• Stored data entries
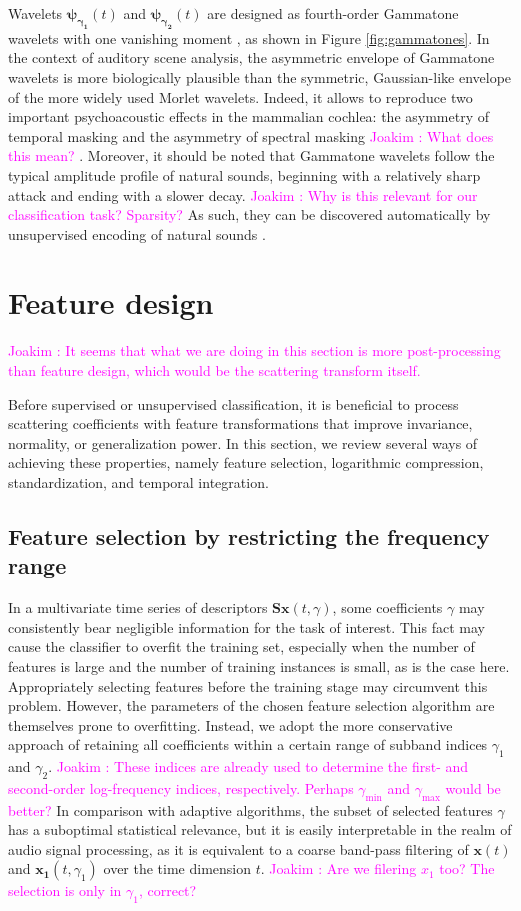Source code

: \documentclass[journal]{IEEEtran}
\newcommand{\ja}[1]{\textcolor{magenta}{Joakim : #1}}
\begin{document}
Wavelets
$\boldsymbol{\psi_{\gamma_1}}(t)$ and $\boldsymbol{\psi_{\gamma_2}}(t)$ are designed as fourth-order Gammatone
wavelets with one vanishing moment \cite{Venkitaraman2014}, as shown in Figure \ref{fig:gammatones}.
In the context of auditory scene analysis, the asymmetric envelope of Gammatone wavelets is more biologically plausible than the symmetric, Gaussian-like envelope of the more widely used Morlet wavelets.
Indeed, it allows to reproduce two important psychoacoustic effects in the mammalian cochlea: the asymmetry of temporal masking and the asymmetry of spectral masking \ja{What does this mean?} \cite{Fastl2007}.
Moreover, it should be noted that Gammatone wavelets follow the typical amplitude profile of natural sounds, beginning with a relatively sharp attack and ending with a slower decay. \ja{Why is this relevant for our classification task? Sparsity?}
As such, they can be discovered automatically by unsupervised encoding of natural sounds \cite{Smith2006}.

\section{Feature design}
\label{sec:design}
\ja{It seems that what we are doing in this section is more post-processing than feature design, which would be the scattering transform itself.}

Before supervised or unsupervised classification, it is beneficial to process scattering coefficients with feature transformations that improve invariance, normality, or generalization power.
In this section, we review several ways of achieving these properties, namely feature selection, logarithmic compression, standardization, and temporal integration.

\subsection{Feature selection by restricting the frequency range}
In a multivariate time series of descriptors $\mathbf{S}\boldsymbol{x}(t,\gamma)$, some coefficients $\gamma$ may consistently bear negligible information for the task of interest.
This fact may cause the classifier to overfit the training set, especially when the number of features is large and the number of training instances is small, as is the case here.
Appropriately selecting features before the training stage may circumvent this problem.
However, the parameters of the chosen feature selection algorithm are themselves prone to overfitting.
Instead, we adopt the more conservative approach of retaining all coefficients within a certain range of subband indices $\gamma_1$ and $\gamma_2$. \ja{These indices are already used to determine the first- and second-order log-frequency indices, respectively. Perhaps $\gamma_\mathrm{min}$ and $\gamma_\mathrm{max}$ would be better?}
In comparison with adaptive algorithms, the subset of selected features $\gamma$ has a suboptimal statistical relevance, but it is easily interpretable in the realm of audio signal processing, as it is equivalent to a coarse band-pass filtering of $\boldsymbol{x}(t)$ and $\boldsymbol{x_1}(t,\gamma_1)$ over the time dimension $t$. \ja{Are we filering $x_1$ too? The selection is only in $\gamma_1$, correct?}
\end{document}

• Problem to solve
Write out the entries above verbatim; the pictures do not belong in your copy.

• Result for this task
Source code

: \documentclass[journal]{IEEEtran}
\newcommand{\ja}[1]{\textcolor{magenta}{Joakim : #1}}
\begin{document}
Wavelets
$\boldsymbol{\psi_{\gamma_1}}(t)$ and $\boldsymbol{\psi_{\gamma_2}}(t)$ are designed as fourth-order Gammatone
wavelets with one vanishing moment \cite{Venkitaraman2014}, as shown in Figure \ref{fig:gammatones}.
In the context of auditory scene analysis, the asymmetric envelope of Gammatone wavelets is more biologically plausible than the symmetric, Gaussian-like envelope of the more widely used Morlet wavelets.
Indeed, it allows to reproduce two important psychoacoustic effects in the mammalian cochlea: the asymmetry of temporal masking and the asymmetry of spectral masking \ja{What does this mean?} \cite{Fastl2007}.
Moreover, it should be noted that Gammatone wavelets follow the typical amplitude profile of natural sounds, beginning with a relatively sharp attack and ending with a slower decay. \ja{Why is this relevant for our classification task? Sparsity?}
As such, they can be discovered automatically by unsupervised encoding of natural sounds \cite{Smith2006}.

\section{Feature design}
\label{sec:design}
\ja{It seems that what we are doing in this section is more post-processing than feature design, which would be the scattering transform itself.}

Before supervised or unsupervised classification, it is beneficial to process scattering coefficients with feature transformations that improve invariance, normality, or generalization power.
In this section, we review several ways of achieving these properties, namely feature selection, logarithmic compression, standardization, and temporal integration.

\subsection{Feature selection by restricting the frequency range}
In a multivariate time series of descriptors $\mathbf{S}\boldsymbol{x}(t,\gamma)$, some coefficients $\gamma$ may consistently bear negligible information for the task of interest.
This fact may cause the classifier to overfit the training set, especially when the number of features is large and the number of training instances is small, as is the case here.
Appropriately selecting features before the training stage may circumvent this problem.
However, the parameters of the chosen feature selection algorithm are themselves prone to overfitting.
Instead, we adopt the more conservative approach of retaining all coefficients within a certain range of subband indices $\gamma_1$ and $\gamma_2$. \ja{These indices are already used to determine the first- and second-order log-frequency indices, respectively. Perhaps $\gamma_\mathrm{min}$ and $\gamma_\mathrm{max}$ would be better?}
In comparison with adaptive algorithms, the subset of selected features $\gamma$ has a suboptimal statistical relevance, but it is easily interpretable in the realm of audio signal processing, as it is equivalent to a coarse band-pass filtering of $\boldsymbol{x}(t)$ and $\boldsymbol{x_1}(t,\gamma_1)$ over the time dimension $t$. \ja{Are we filering $x_1$ too? The selection is only in $\gamma_1$, correct?}
\end{document}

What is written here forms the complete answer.